As I am sure hon. Members are aware, the code, which was published last April, seeks to prevent the supply of all alcoholic drinks, not just alcopops, to under-18s, by requiring that brand names, packaging and merchandising are not targeted at them, and that retailers take particular care to ensure that alcohol is not purchased by under-18s.

We welcome the Portman Group's further moves to raise the code's profile with the general public, because that is crucial. It has now appointed a fully independent panel to consider complaints about breaches of the code. It will allow the Portman Group to offer an advisory service on new products, knowing that its advice will not be prejudicial to the consideration of any subsequent complaints, as these will be considered by the independent panel. We welcome that further development and the Portman Group's other activities regarding young people and drinking. Notable among those is its youth task force, which aims to identify the influences on under-age drinking, implement pilot projects on education and retail training, and make recommendations to the Government, local government and service providers. We look forward to seeing its findings and recommendations, which are due in the autumn. The Government are continuing to monitor the industry's response closely and shall certainly want to take stock again after the first year of operation of the code.

The Government have not been impressed by recent reports of developments in broader alcohol marketing, such as alcopop home-brew kits, alcoholic slush puppies, to which the hon. Member for Islwyn referred, and sachets of alcohol marketed as "alcotots". Although the manufacturers of those innovations often sit outside the conventional drinks industry that is represented by the Portman Group and hence are not signatories to the code, it is surely right that they are seen as part of the totality of the alcohol industry.
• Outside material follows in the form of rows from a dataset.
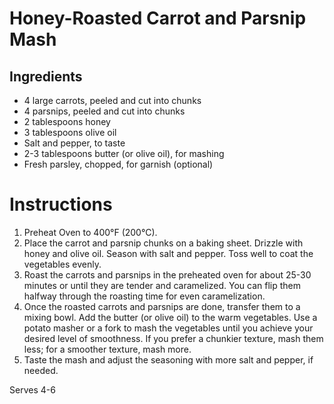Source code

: # Honey-Roasted Carrot and Parsnip Mash

## Ingredients
- 4 large carrots, peeled and cut into chunks
- 4 parsnips, peeled and cut into chunks
- 2 tablespoons honey
- 3 tablespoons olive oil
- Salt and pepper, to taste
- 2-3 tablespoons butter (or olive oil), for mashing
- Fresh parsley, chopped, for garnish (optional)

# Instructions
1. Preheat Oven to 400°F (200°C).
2. Place the carrot and parsnip chunks on a baking sheet. Drizzle with honey and olive oil. Season with salt and pepper. Toss well to coat the vegetables evenly.
3. Roast the carrots and parsnips in the preheated oven for about 25-30 minutes or until they are tender and caramelized. You can flip them halfway through the roasting time for even caramelization.
4. Once the roasted carrots and parsnips are done, transfer them to a mixing bowl. Add the butter (or olive oil) to the warm vegetables. Use a potato masher or a fork to mash the vegetables until you achieve your desired level of smoothness. If you prefer a chunkier texture, mash them less; for a smoother texture, mash more.
5. Taste the mash and adjust the seasoning with more salt and pepper, if needed.

Serves 4-6
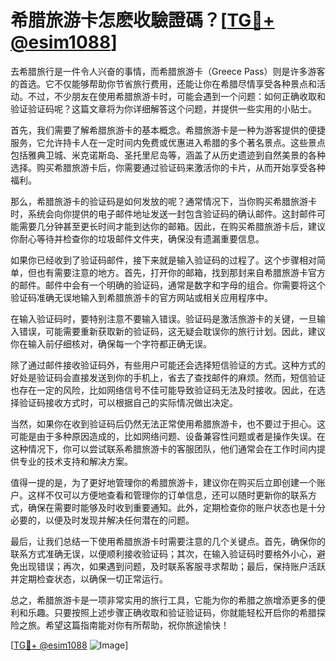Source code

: # 希腊旅游卡怎麽收驗證碼？[[TG💪+ @esim1088](https://t.me/s/esim1088)]

去希腊旅行是一件令人兴奋的事情，而希腊旅游卡（Greece Pass）则是许多游客的首选。它不仅能够帮助你节省旅行费用，还能让你在希腊尽情享受各种景点和活动。不过，不少朋友在使用希腊旅游卡时，可能会遇到一个问题：如何正确收取和验证验证码呢？这篇文章将为你详细解答这个问题，并提供一些实用的小贴士。

首先，我们需要了解希腊旅游卡的基本概念。希腊旅游卡是一种为游客提供的便捷服务，它允许持卡人在一定时间内免费或优惠进入希腊的多个著名景点。这些景点包括雅典卫城、米克诺斯岛、圣托里尼岛等，涵盖了从历史遗迹到自然美景的各种选择。购买希腊旅游卡后，你需要通过验证码来激活你的卡片，从而开始享受各种福利。

那么，希腊旅游卡的验证码是如何发放的呢？通常情况下，当你购买希腊旅游卡时，系统会向你提供的电子邮件地址发送一封包含验证码的确认邮件。这封邮件可能需要几分钟甚至更长时间才能到达你的邮箱。因此，在购买希腊旅游卡后，建议你耐心等待并检查你的垃圾邮件文件夹，确保没有遗漏重要信息。

如果你已经收到了验证码邮件，接下来就是输入验证码的过程了。这个步骤相对简单，但也有需要注意的地方。首先，打开你的邮箱，找到那封来自希腊旅游卡官方的邮件。邮件中会有一个明确的验证码，通常是数字和字母的组合。你需要将这个验证码准确无误地输入到希腊旅游卡的官方网站或相关应用程序中。

在输入验证码时，要特别注意不要输入错误。验证码是激活旅游卡的关键，一旦输入错误，可能需要重新获取新的验证码，这无疑会耽误你的旅行计划。因此，建议你在输入前仔细核对，确保每一个字符都正确无误。

除了通过邮件接收验证码外，有些用户可能还会选择短信验证的方式。这种方式的好处是验证码会直接发送到你的手机上，省去了查找邮件的麻烦。然而，短信验证也存在一定的风险，比如网络信号不佳可能导致验证码无法及时接收。因此，在选择验证码接收方式时，可以根据自己的实际情况做出决定。

当然，如果你在收到验证码后仍然无法正常使用希腊旅游卡，也不要过于担心。这可能是由于多种原因造成的，比如网络问题、设备兼容性问题或者是操作失误。在这种情况下，你可以尝试联系希腊旅游卡的客服团队，他们通常会在工作时间内提供专业的技术支持和解决方案。

值得一提的是，为了更好地管理你的希腊旅游卡，建议你在购买后立即创建一个账户。这样不仅可以方便地查看和管理你的订单信息，还可以随时更新你的联系方式，确保在需要时能够及时收到重要通知。此外，定期检查你的账户状态也是十分必要的，以便及时发现并解决任何潜在的问题。

最后，让我们总结一下使用希腊旅游卡时需要注意的几个关键点。首先，确保你的联系方式准确无误，以便顺利接收验证码；其次，在输入验证码时要格外小心，避免出现错误；再次，如果遇到问题，及时联系客服寻求帮助；最后，保持账户活跃并定期检查状态，以确保一切正常运行。

总之，希腊旅游卡是一项非常实用的旅行工具，它能为你的希腊之旅增添更多的便利和乐趣。只要按照上述步骤正确收取和验证验证码，你就能轻松开启你的希腊探险之旅。希望这篇指南能对你有所帮助，祝你旅途愉快！

[[TG💪+ @esim1088](https://t.me/s/esim1088) ![Image](https://i.postimg.cc/4NQfJmqS/Snipaste-2025-05-13-00-14-12.png)]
It is up to the industry in all its forms to demonstrate to the satisfaction of the public and the Government that it can regulate itself effectively regarding alcohol products.
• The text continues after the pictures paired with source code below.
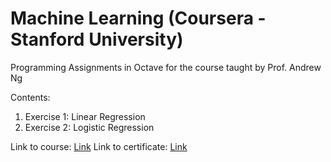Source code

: # Machine Learning (Coursera - Stanford University)

Programming Assignments in Octave for the course taught by Prof. Andrew Ng

Contents:
1) Exercise 1: Linear Regression
2) Exercise 2: Logistic Regression


Link to course: [Link](https://www.coursera.org/learn/machine-learning)
Link to certificate: [Link](https://www.coursera.org/learn/machine-learning) 
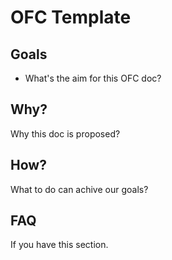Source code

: # OFC Template

## Goals

- What's the aim for this OFC doc?

## Why?

Why this doc is proposed?

## How?

What to do can achive our goals?

## FAQ

If you have this section.

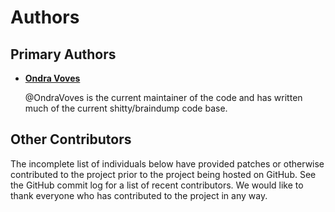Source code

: # Authors

## Primary Authors

* __[Ondra Voves](https://github.com/OndraVoves)__

    @OndraVoves is the current maintainer of the code and has written much of the
    current shitty/braindump code base.

## Other Contributors

The incomplete list of individuals below have provided patches or otherwise
contributed to the project prior to the project being hosted on GitHub. See the
GitHub commit log for a list of recent contributors. We would like to thank
everyone who has contributed to the project in any way.
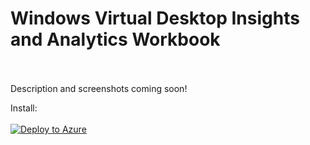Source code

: # Windows Virtual Desktop Insights and Analytics Workbook
<br>
<br>
Description and screenshots coming soon!
 
Install: <br> <br>
[![Deploy to Azure](https://aka.ms/deploytoazurebutton)]((https://aka.ms/deploytoazurebutton)]https://portal.azure.com/#create/Microsoft.Template/uri/https%3A%2F%2Fraw.githubusercontent.com%2Fml58158%2FWVDAnalytics%2Fmaster%2Fazuredeploy.json)



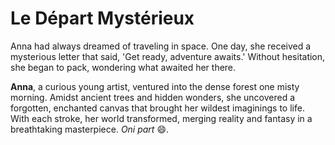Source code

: #  Le Départ Mystérieux

Anna had always dreamed of traveling in space. One day, she received a mysterious letter that said, 'Get ready, adventure awaits.' Without hesitation, she began to pack, wondering what awaited her there.

**Anna**, a curious young artist, ventured into the dense forest one misty morning. Amidst ancient trees and hidden wonders, she uncovered a forgotten, enchanted canvas that brought her wildest imaginings to life. With each stroke, her world transformed, merging reality and fantasy in a breathtaking masterpiece. *Oni part* :smile:.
As the hon. Member for Coventry, South-East will appreciate, we take the problem of under-age drinking extremely seriously. Like everyone else, we are all too aware of the misery, hardship and, problems that it causes not only to individuals but to their families and the impact that it has in general on society and innocent people.
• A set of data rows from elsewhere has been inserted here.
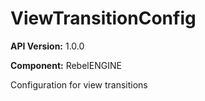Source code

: # ViewTransitionConfig

**API Version:** 1.0.0

**Component:** RebelENGINE

Configuration for view transitions

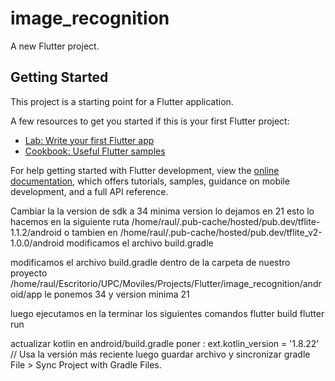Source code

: # image_recognition

A new Flutter project.

## Getting Started

This project is a starting point for a Flutter application.

A few resources to get you started if this is your first Flutter project:

- [Lab: Write your first Flutter app](https://docs.flutter.dev/get-started/codelab)
- [Cookbook: Useful Flutter samples](https://docs.flutter.dev/cookbook)

For help getting started with Flutter development, view the
[online documentation](https://docs.flutter.dev/), which offers tutorials,
samples, guidance on mobile development, and a full API reference.

Cambiar la la version de sdk a 34 
minima version lo dejamos en 21
esto lo hacemos en la siguiente ruta
/home/raul/.pub-cache/hosted/pub.dev/tflite-1.1.2/android
o tambien en /home/raul/.pub-cache/hosted/pub.dev/tflite_v2-1.0.0/android
modificamos el archivo build.gradle

modificamos el archivo build.gradle dentro de la carpeta de nuestro proyecto
/home/raul/Escritorio/UPC/Moviles/Projects/Flutter/image_recognition/android/app
le ponemos 34
y version minima 21

luego ejecutamos en la terminar los siguientes comandos
flutter build 
flutter run

actualizar kotlin
en android/build.gradle  poner :
ext.kotlin_version = '1.8.22' // Usa la versión más reciente
luego guardar archivo y sincronizar gradle
File > Sync Project with Gradle Files.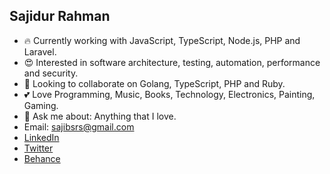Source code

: ## Sajidur Rahman
- 🔥 Currently working with JavaScript, TypeScript, Node.js, PHP and Laravel.
- 😍 Interested in software architecture, testing, automation, performance and security.
- 🐸 Looking to collaborate on Golang, TypeScript, PHP and Ruby.
- 💕 Love Programming, Music, Books, Technology, Electronics, Painting, Gaming.
- 💭 Ask me about: Anything that I love.
- Email: sajibsrs@gmail.com
- [LinkedIn](https://www.linkedin.com/in/sajibsrs)
- [Twitter](https://twitter.com/sajibsrs)
- [Behance](https://www.behance.net/sajibsrs)
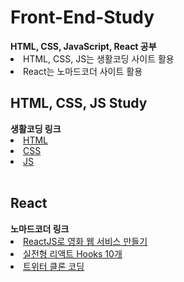 <h1>Front-End-Study</h1>
<b>HTML, CSS, JavaScript, React 공부</b>
<li>HTML, CSS, JS는 생활코딩 사이트 활용</li>
<li>React는 노마드코더 사이트 활용</li>


<h2>HTML, CSS, JS Study</h2>
<strong> 생활코딩 링크 </strong>
<li><a href="https://opentutorials.org/course/3084">HTML</a></li>
<li><a href="https://opentutorials.org/course/3086">CSS</a></li>
<li><a href="https://opentutorials.org/course/3085">JS</a></li>
<br>  
<h2>React</h2>
<strong> 노마드코더 링크 </strong>
<li><a href="https://nomadcoders.co/react-for-beginners">ReactJS로 영화 웹 서비스 만들기</a></li>
<li><a href="https://nomadcoders.co/react-hooks-introduction">실전형 리액트 Hooks 10개</a></li>
<li><a href="https://https://nomadcoders.co/nwitter">트위터 클론 코딩</a></li>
We are keeping the situation very much under review and considering options for the future. We would not, however, want to act precipitously while we are short of national time series data on alcohol consumption levels of under-age drinkers. Nor would we want to act before the Portman Group's latest changes to the operation of its code of practice have been given time to take effect—certainly not before its code has had at least a year of operation, which will be by spring this year.

I once again assure hon. Members that we are fully aware of the problems, as they would expect. We fully share their concern. I hope that they accept my assurances that we have a strategy for tackling the problem. We have a full education initiative in operation not only through Health Education Authority advertising, but in schools and colleges—as I mentioned—and the national curriculum. Alcohol abuse is as important as drug abuse. We are waiting for data so that we do not have to rely solely on anecdotal information. In the light of hard data, we will be able to see the best way forward in trying to minimise the problems that blight so many people, families and, inevitably, communities.

Question put and agreed to.

Adjourned accordingly at twenty-eight minutes to Ten o'clock.